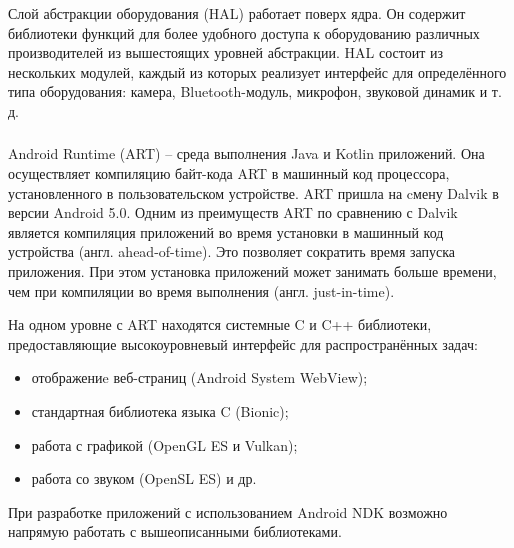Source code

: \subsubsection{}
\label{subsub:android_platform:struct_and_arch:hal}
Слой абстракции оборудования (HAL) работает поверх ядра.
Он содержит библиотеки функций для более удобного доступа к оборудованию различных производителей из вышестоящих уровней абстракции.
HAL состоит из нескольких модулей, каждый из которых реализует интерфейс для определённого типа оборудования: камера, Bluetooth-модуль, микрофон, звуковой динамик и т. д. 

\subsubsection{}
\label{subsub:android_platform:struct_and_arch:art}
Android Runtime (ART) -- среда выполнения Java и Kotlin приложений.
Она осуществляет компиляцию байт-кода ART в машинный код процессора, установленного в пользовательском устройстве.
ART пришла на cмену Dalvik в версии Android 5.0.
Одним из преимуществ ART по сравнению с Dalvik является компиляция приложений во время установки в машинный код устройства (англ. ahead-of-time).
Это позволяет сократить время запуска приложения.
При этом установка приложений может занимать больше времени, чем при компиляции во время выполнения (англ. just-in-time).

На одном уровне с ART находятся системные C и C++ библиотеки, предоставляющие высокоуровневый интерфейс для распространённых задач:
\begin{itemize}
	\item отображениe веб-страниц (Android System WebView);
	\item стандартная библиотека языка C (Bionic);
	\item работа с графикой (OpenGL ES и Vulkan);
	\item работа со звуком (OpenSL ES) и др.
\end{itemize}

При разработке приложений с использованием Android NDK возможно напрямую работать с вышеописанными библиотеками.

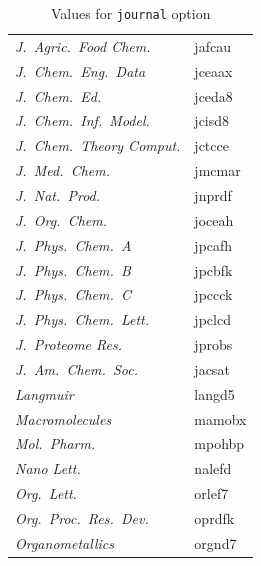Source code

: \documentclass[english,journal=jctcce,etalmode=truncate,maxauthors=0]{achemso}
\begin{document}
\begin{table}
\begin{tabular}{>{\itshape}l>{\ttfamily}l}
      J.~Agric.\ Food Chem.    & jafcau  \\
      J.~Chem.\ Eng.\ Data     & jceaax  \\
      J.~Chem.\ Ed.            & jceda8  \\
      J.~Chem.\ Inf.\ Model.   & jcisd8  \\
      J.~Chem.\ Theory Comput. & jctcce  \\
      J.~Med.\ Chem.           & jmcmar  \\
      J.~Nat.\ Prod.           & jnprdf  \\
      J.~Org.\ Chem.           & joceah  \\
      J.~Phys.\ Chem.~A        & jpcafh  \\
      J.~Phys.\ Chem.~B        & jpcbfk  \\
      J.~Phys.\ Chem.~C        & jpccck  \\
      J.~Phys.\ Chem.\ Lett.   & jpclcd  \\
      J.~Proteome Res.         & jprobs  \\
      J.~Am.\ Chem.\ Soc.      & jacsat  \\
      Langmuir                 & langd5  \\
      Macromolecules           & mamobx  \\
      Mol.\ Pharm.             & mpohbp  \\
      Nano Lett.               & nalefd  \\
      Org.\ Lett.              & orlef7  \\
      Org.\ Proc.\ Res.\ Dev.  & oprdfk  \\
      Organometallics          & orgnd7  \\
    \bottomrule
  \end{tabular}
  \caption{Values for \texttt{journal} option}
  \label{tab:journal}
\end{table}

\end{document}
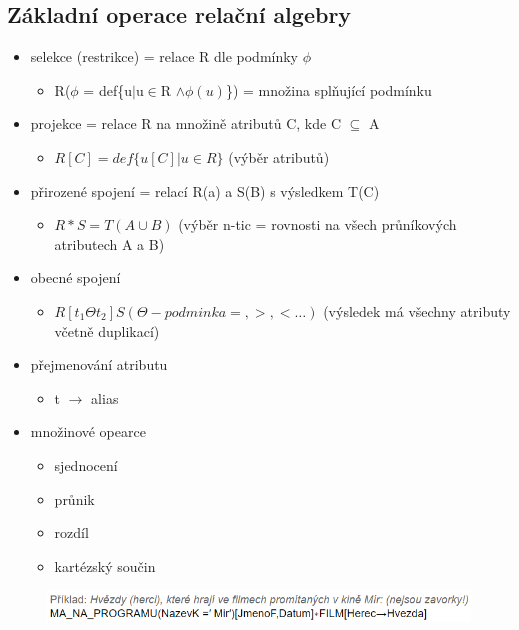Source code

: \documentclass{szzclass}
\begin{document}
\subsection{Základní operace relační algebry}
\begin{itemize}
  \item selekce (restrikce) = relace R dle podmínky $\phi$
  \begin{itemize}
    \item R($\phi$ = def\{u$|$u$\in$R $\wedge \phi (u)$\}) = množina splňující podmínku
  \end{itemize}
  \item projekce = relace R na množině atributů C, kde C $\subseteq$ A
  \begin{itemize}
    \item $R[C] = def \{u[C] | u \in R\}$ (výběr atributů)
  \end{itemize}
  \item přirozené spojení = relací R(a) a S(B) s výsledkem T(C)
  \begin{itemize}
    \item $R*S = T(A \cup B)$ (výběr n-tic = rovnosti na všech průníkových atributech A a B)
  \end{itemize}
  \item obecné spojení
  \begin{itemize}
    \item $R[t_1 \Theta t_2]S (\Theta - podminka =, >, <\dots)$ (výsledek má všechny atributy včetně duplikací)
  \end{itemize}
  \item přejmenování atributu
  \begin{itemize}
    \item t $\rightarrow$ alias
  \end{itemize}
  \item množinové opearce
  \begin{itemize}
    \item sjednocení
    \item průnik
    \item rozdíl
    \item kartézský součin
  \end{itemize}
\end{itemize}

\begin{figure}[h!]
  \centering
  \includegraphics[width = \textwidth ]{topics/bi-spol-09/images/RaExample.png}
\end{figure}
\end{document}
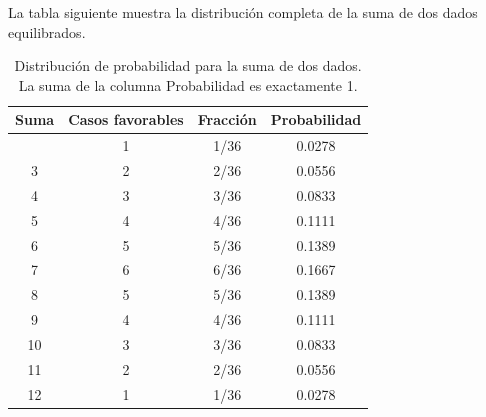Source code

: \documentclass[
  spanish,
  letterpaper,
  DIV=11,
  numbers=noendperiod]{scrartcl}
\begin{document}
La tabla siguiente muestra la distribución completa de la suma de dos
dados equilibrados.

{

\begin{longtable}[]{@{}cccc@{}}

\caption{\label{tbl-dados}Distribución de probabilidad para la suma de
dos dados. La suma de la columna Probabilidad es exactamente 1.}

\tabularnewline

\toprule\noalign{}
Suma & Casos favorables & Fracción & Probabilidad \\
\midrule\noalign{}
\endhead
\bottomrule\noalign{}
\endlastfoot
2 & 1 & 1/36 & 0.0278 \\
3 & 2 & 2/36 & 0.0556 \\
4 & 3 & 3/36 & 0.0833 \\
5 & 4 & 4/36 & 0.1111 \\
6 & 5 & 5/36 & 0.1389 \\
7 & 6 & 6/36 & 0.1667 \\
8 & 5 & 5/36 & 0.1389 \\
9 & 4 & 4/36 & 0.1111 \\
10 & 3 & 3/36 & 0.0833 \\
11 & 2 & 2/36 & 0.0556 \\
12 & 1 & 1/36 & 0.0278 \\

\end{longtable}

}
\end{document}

* * *

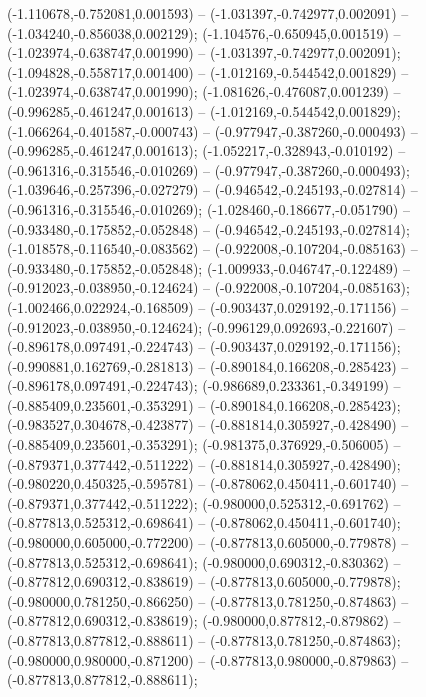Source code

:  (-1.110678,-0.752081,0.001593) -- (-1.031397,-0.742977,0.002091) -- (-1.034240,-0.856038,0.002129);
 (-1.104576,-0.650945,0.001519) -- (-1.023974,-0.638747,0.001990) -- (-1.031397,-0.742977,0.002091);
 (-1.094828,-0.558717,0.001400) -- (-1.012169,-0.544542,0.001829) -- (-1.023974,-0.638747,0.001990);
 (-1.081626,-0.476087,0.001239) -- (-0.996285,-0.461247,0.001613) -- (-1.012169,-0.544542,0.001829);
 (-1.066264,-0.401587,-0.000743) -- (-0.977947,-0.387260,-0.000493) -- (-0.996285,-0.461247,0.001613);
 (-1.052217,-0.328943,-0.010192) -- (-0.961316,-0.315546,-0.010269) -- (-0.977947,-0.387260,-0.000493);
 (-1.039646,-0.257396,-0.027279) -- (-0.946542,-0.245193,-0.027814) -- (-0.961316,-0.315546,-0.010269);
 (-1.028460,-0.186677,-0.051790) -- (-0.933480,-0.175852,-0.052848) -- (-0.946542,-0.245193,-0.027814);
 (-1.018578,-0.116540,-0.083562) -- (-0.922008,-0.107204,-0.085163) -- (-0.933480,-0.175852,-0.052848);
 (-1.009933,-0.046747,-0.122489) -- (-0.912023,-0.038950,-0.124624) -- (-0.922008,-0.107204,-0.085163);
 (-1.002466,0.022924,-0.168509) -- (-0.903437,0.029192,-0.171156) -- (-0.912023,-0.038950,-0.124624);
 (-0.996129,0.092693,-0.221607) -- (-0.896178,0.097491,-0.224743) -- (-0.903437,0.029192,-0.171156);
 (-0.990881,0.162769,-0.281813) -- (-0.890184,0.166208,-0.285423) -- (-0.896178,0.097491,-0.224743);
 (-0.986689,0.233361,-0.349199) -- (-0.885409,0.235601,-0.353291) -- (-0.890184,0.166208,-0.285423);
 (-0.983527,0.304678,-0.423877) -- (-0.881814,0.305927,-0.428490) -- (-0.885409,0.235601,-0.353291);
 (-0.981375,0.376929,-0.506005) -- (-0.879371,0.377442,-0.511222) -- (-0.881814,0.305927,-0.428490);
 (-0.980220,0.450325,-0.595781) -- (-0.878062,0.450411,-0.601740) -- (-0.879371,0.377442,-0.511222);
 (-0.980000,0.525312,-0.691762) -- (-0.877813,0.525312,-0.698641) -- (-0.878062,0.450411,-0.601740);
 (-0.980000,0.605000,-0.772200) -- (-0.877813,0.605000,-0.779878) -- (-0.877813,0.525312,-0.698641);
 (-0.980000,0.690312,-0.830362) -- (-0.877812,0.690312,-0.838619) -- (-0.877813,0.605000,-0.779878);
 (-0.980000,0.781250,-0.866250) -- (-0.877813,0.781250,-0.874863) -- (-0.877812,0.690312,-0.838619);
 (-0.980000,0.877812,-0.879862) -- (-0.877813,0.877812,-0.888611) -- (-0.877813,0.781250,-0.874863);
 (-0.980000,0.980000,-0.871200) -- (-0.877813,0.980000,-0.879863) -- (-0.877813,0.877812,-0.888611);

---

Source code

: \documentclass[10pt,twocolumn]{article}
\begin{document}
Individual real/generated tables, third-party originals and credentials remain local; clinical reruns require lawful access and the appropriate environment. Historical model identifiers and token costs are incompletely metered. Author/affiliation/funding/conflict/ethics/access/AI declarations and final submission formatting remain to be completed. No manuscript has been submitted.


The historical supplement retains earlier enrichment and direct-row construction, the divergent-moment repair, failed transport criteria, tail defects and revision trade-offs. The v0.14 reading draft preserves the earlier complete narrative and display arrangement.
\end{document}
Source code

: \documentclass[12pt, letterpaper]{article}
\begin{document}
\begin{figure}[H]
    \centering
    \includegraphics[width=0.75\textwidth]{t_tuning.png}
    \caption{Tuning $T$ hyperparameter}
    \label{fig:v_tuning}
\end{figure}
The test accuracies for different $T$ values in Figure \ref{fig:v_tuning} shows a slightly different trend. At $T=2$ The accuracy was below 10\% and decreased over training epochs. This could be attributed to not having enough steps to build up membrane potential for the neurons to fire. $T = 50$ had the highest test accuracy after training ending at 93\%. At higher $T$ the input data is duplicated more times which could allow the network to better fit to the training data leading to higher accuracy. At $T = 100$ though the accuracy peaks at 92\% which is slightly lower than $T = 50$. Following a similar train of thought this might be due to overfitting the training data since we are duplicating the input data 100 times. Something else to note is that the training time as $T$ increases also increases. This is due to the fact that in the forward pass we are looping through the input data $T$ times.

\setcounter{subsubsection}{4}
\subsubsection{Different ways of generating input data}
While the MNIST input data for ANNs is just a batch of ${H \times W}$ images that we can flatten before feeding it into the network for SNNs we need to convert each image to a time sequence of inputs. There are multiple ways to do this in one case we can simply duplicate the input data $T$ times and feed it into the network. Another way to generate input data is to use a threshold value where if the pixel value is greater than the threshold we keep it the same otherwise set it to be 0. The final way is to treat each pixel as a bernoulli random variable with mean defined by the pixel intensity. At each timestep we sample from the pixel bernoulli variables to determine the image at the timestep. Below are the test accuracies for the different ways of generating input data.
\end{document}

• _Work order_: Your reply is to repeat, unchanged, the lines above running from the one with "(-1.002466,0.022924,-0.168509) -- (-0.903437,0.029192,-0.171156)" up to and including the one with "(-0.980000,0.980000,-0.871200) -- (-0.877813,0.980000,-0.879863)".

• _Written response_:
 (-1.002466,0.022924,-0.168509) -- (-0.903437,0.029192,-0.171156) -- (-0.912023,-0.038950,-0.124624);
 (-0.996129,0.092693,-0.221607) -- (-0.896178,0.097491,-0.224743) -- (-0.903437,0.029192,-0.171156);
 (-0.990881,0.162769,-0.281813) -- (-0.890184,0.166208,-0.285423) -- (-0.896178,0.097491,-0.224743);
 (-0.986689,0.233361,-0.349199) -- (-0.885409,0.235601,-0.353291) -- (-0.890184,0.166208,-0.285423);
 (-0.983527,0.304678,-0.423877) -- (-0.881814,0.305927,-0.428490) -- (-0.885409,0.235601,-0.353291);
 (-0.981375,0.376929,-0.506005) -- (-0.879371,0.377442,-0.511222) -- (-0.881814,0.305927,-0.428490);
 (-0.980220,0.450325,-0.595781) -- (-0.878062,0.450411,-0.601740) -- (-0.879371,0.377442,-0.511222);
 (-0.980000,0.525312,-0.691762) -- (-0.877813,0.525312,-0.698641) -- (-0.878062,0.450411,-0.601740);
 (-0.980000,0.605000,-0.772200) -- (-0.877813,0.605000,-0.779878) -- (-0.877813,0.525312,-0.698641);
 (-0.980000,0.690312,-0.830362) -- (-0.877812,0.690312,-0.838619) -- (-0.877813,0.605000,-0.779878);
 (-0.980000,0.781250,-0.866250) -- (-0.877813,0.781250,-0.874863) -- (-0.877812,0.690312,-0.838619);
 (-0.980000,0.877812,-0.879862) -- (-0.877813,0.877812,-0.888611) -- (-0.877813,0.781250,-0.874863);
 (-0.980000,0.980000,-0.871200) -- (-0.877813,0.980000,-0.879863) -- (-0.877813,0.877812,-0.888611);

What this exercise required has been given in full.